Overall, 85.5% (201/235) of the patients converted their cultures in a median of 72 days (inter-quartile range: 44-123). More than half (61.7%) of patients achieved culture conversion within three months. The median time for sputum smear conversion was 54 days (inter-quartile range: 31-72). The median time to culture conversion among HIV positive patients was significantly shorter at 67 days (95% CI, 55.4-78.6) compared to HIV negative patients, 77 days (95% CI, 63.9-90, p = 0.005). Independent predictors of significantly longer time to sputum culture conversion were underweight (aHR = 0.71, 95% CI, 0.52-0.97), HIV negative (aHR = 0.66, 95% CI, 0.47-0.94) and treatment regimen composition (aHR = 0.57, 95% CI, 0.37-0.88). Significantly higher rate of culture conversion was observed in 2015 (aHR = 1.86, 95% CI, 1.1-3.14) and in 2016 (aHR = 3.7, 95% CI, 1.88-7.35) years of treatment compared to 2011.
Majority of patients achieved sputum culture conversion within three months and smear conversion within two months. Patients with identified risk factors were associated with delayed culture conversion. These factors should be considered during management of MDR-TB patients.
痰涂片和培养转换是治疗效果的重要指标,有助于确定耐多药结核病(MDR-TB)患者的治疗持续时间。埃塞俄比亚尚无 MDR-TB 患者痰涂片和培养转换的发表研究。本研究旨在评估和比较初始痰涂片和培养转换时间,并确定影响培养转换时间的因素。
这是一项回顾性队列研究,纳入了 2011 年 9 月至 2016 年 8 月在贡德尔大学医院就诊的所有培养阳性和利福平单耐药(RR)或 MDR-TB 患者。每月采集痰培养,连续两次阴性培养至少间隔 30 天定义为培养转换。数据使用 EpiData 录入,然后导出到 SPSS 软件进行分析。Cox 比例风险模型用于确定培养转换的预测变量。
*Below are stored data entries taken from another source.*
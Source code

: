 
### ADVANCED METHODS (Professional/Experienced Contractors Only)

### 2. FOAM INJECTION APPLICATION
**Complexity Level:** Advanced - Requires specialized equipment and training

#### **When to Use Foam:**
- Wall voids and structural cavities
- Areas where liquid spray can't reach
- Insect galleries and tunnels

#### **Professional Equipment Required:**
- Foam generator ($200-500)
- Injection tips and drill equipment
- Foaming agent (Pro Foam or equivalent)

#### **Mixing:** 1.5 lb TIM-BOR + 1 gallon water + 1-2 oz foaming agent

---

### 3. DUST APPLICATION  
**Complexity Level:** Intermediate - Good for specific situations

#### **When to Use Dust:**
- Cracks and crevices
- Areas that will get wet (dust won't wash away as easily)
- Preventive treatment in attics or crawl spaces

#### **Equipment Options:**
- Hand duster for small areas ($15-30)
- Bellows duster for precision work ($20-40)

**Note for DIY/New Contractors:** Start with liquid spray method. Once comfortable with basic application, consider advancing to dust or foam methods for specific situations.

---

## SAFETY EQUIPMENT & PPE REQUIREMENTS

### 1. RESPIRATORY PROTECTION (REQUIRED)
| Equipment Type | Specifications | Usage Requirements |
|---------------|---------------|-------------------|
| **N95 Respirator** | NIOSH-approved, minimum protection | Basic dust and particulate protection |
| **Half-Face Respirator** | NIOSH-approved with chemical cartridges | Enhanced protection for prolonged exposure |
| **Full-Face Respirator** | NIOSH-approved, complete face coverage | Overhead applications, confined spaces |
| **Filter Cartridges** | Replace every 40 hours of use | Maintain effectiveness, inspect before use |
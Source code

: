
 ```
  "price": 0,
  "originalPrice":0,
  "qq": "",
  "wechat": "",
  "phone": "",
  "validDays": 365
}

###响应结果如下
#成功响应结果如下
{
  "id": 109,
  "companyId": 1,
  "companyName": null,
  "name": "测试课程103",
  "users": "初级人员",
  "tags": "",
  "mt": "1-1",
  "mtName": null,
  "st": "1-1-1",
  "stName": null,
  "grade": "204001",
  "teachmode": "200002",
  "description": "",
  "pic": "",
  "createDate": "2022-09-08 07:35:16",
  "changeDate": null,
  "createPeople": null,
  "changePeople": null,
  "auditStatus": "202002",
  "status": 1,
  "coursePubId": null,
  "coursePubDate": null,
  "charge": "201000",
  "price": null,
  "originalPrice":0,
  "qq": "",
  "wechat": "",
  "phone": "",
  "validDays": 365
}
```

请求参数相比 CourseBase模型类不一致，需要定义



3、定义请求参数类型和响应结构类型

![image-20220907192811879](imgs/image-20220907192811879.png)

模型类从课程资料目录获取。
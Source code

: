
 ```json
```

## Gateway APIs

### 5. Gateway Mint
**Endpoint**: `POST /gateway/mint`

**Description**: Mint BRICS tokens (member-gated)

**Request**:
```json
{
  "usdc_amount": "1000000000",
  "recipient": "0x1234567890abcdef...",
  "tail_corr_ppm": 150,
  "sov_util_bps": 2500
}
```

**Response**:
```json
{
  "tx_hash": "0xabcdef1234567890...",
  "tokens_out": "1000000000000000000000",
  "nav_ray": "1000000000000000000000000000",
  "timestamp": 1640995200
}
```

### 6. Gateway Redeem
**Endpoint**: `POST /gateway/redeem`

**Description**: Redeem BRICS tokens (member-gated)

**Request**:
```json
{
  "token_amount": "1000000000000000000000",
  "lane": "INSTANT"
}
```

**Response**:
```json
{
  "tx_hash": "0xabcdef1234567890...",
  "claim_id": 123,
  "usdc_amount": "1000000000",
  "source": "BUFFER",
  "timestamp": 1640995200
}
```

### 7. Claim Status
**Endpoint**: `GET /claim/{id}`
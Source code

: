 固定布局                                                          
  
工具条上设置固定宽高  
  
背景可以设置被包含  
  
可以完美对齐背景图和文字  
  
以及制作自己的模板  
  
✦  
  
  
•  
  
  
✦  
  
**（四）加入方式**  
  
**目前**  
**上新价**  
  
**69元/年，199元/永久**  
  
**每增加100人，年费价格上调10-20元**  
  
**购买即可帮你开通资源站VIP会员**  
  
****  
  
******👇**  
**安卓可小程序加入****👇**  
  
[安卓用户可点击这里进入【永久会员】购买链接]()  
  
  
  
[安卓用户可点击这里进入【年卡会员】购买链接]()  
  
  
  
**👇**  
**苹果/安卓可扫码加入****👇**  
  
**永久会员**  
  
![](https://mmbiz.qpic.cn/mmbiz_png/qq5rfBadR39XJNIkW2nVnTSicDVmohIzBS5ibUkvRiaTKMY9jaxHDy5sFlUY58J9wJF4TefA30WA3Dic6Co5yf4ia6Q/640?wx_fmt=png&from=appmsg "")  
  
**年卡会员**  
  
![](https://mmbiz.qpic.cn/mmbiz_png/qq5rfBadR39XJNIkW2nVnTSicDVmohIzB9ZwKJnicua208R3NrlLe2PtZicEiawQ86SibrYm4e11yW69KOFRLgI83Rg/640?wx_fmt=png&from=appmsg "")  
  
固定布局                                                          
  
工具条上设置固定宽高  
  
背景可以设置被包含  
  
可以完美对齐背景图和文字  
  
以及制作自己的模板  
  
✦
总体而言,85.5%(201/235)的患者在中位数为 72 天(四分位距:44-123)时培养转为阴性。超过一半(61.7%)的患者在三个月内实现了培养转换。痰涂片转换的中位数时间为 54 天(四分位距:31-72)。HIV 阳性患者的培养转换中位时间明显短于 HIV 阴性患者,为 67 天(95%CI,55.4-78.6),而 HIV 阴性患者为 77 天(95%CI,63.9-90,p=0.005)。痰培养转换时间显著延长的独立预测因素包括体重不足(aHR=0.71,95%CI,0.52-0.97)、HIV 阴性(aHR=0.66,95%CI,0.47-0.94)和治疗方案组成(aHR=0.57,95%CI,0.37-0.88)。与 2011 年相比,2015 年(aHR=1.86,95%CI,1.1-3.14)和 2016 年(aHR=3.7,95%CI,1.88-7.35)治疗年份观察到更高的培养转换率。
大多数患者在三个月内痰培养转为阴性,两个月内痰涂片转为阴性。有明确危险因素的患者与培养转换延迟有关。在管理 MDR-TB 患者时应考虑这些因素。